Nissa’s hobbies are world domination, Doctor Who fandom, having an autism spectrum disorder (guess which one?), and collecting organized crime ties.

This is what I had on the back cover of ‘Where the Opium Cactus Grows’ as an author bio. It needs work, I’m thinking of replacing ‘Doctor Who fandom’ with ‘zombie hunting’. By ‘collecting organized crime ties’ I’m referring to neckties, which I can’t actually afford to collect.

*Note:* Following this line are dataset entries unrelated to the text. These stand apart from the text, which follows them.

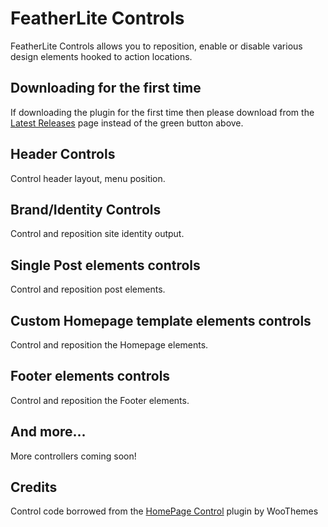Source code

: # FeatherLite Controls
FeatherLite Controls allows you to reposition, enable or disable various design elements hooked to action locations.

## Downloading for the first time
If downloading the plugin for the first time then please download from the [Latest Releases](https://github.com/zulfgani/featherlite-controls/releases/latest) page instead of the green button above.

## Header Controls
Control header layout, menu position.

## Brand/Identity Controls
Control and reposition site identity output.

## Single Post elements controls
Control and reposition post elements.

## Custom Homepage template elements controls
Control and reposition the Homepage elements.

## Footer elements controls
Control and reposition the Footer elements.

## And more...
More controllers coming soon!

## Credits
Control code borrowed from the [HomePage Control](https://github.com/woocommerce/homepage-control) plugin by WooThemes
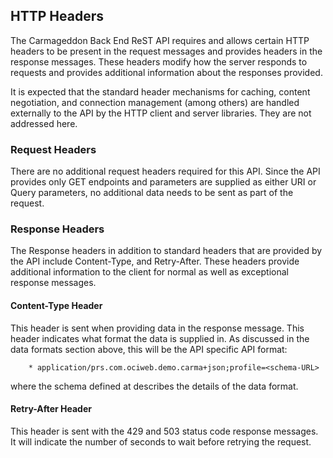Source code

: 
## HTTP Headers

The Carmageddon Back End ReST API requires and allows certain HTTP
headers to be present in the request messages and provides headers in
the response messages.  These headers modify how the server responds to
requests and provides additional information about the responses provided.

It is expected that the standard header mechanisms for caching, content
negotiation, and connection management (among others) are handled
externally to the API by the HTTP client and server libraries.  They are
not addressed here.

### Request Headers

There are no additional request headers required for this API.  Since the
API provides only GET endpoints and parameters are supplied as either URI
or Query parameters, no additional data needs to be sent as part of the
request.

### Response Headers

The Response headers in addition to standard headers that are provided
by the API include Content-Type, and Retry-After.  These headers provide
additional information to the client for normal as well as exceptional
response messages.

#### Content-Type Header

This header is sent when providing data in the response message.  This
header indicates what format the data is supplied in.  As discussed in
the data formats section above, this will be the API specific API format:

        * application/prs.com.ociweb.demo.carma+json;profile=<schema-URL>

where the schema defined at <schema-URL> describes the details of the
data format.

#### Retry-After Header

This header is sent with the 429 and 503 status code response messages.
It will indicate the number of seconds to wait before retrying the
request.

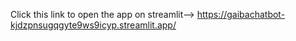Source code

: Click this link to open the app on streamlit--> https://gaibachatbot-kjdzpnsugqgyte9ws9icyp.streamlit.app/
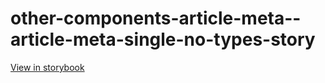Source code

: # other-components-article-meta--article-meta-single-no-types-story

[View in storybook](https://raw.githack.com/Independent-Digital-News-and-Media-Ltd/standard-pwamp-sb/PR-306-sb/index.html?path=/story/other-components-article-meta--article-meta-single-no-types-story)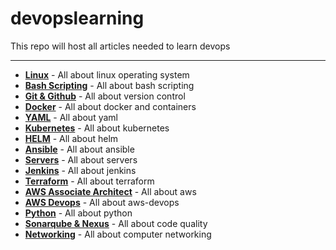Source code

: # **devopslearning**
This repo will host all articles needed to learn devops

----------------------------------------------
- **[Linux](Linux/README.md)** - All about linux operating system
- **[Bash Scripting](http://www.yahoo.com)** - All about bash scripting
- **[Git & Github](Versioning/README.md)** - All about version control
- **[Docker](Docker/README.md)** - All about docker and containers
- **[YAML](YAML/yaml.md)** - All about yaml
- **[Kubernetes](http://www.yahoo.com)** - All about kubernetes
- **[HELM](http://www.yahoo.com)** - All about helm
- **[Ansible](http://www.yahoo.com)** - All about ansible
- **[Servers](http://www.yahoo.com)** - All about servers
- **[Jenkins](http://www.yahoo.com)** - All about jenkins
- **[Terraform](http://www.yahoo.com)** - All about terraform
- **[AWS Associate Architect](http://www.yahoo.com)** - All about aws
- **[AWS Devops](http://www.yahoo.com)** - All about aws-devops
- **[Python](http://www.yahoo.com)** - All about python
- **[Sonarqube & Nexus](http://www.yahoo.com)** - All about code quality
- **[Networking](http://www.yahoo.com)** - All about computer networking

I then read up on writing author bios and came up with some good advice even though one is from (gasp!) Huffington Press:

Ten Tips on How to Write an Author Bio

Writing an Author Bio

How to Write an Author Bio when You Don’t Feel Like an Author…. Yet

Armed with the information in these articles, my computer, and my new purple Uzi (just in case), I came up with my Version 2 author bio:

Nissa Annakindt is a published poet, impoverished sheep farmer, and person with an autism spectrum disorder. Her poems were first published in ‘Struggle: A Magazine of Proletarian Revolutionary Literature’ in the Winter 1989/90 issue and her work has appeared since in ‘Social Anarchism’, ‘HEATHENzine’ and a fair number of outhouse walls. She lives on the land— well, on a house on the land— in Menominee county, in the state of Upper Michigan, USA, with her 35 or so barn cats— Umberto, Consubstantial, Scylla, Charybdis…. and her pet turkey Imelda.

This one is slightly more informative though it keeps up the weird-and-quirky author persona I’m going for. I don’t really like the phrase ‘person with an autism spectrum disorder’ but just putting ‘autistic’ would lead people to believe I had low-functioning autism and overcame that which isn’t true. I would have put ‘Asperger Syndrome’ but that’s been abolished by the government I think. (I want to include that factor because of the weird-and-quirky thing, and also because it gives me credit as a ‘minority’— disabled person— with the kind of people to whom that is important.)

For cases where I need an Even More Serious short bio, here is the stripped down and boring-ized version of the above:

Nissa Annakindt is a published poet and person with an autism spectrum disorder who lives on a small farm in Upper Michigan, USA. Since 1989 her poems have been published in various magazines including ‘Above the Bridge’ and ‘Struggle: A Magazine of Proletarian Revolutionary Literature’. She has cats.

Anyway, I’d appreciate any advice on my new bio, which I shall likely ignore in favor of including more weird cat names.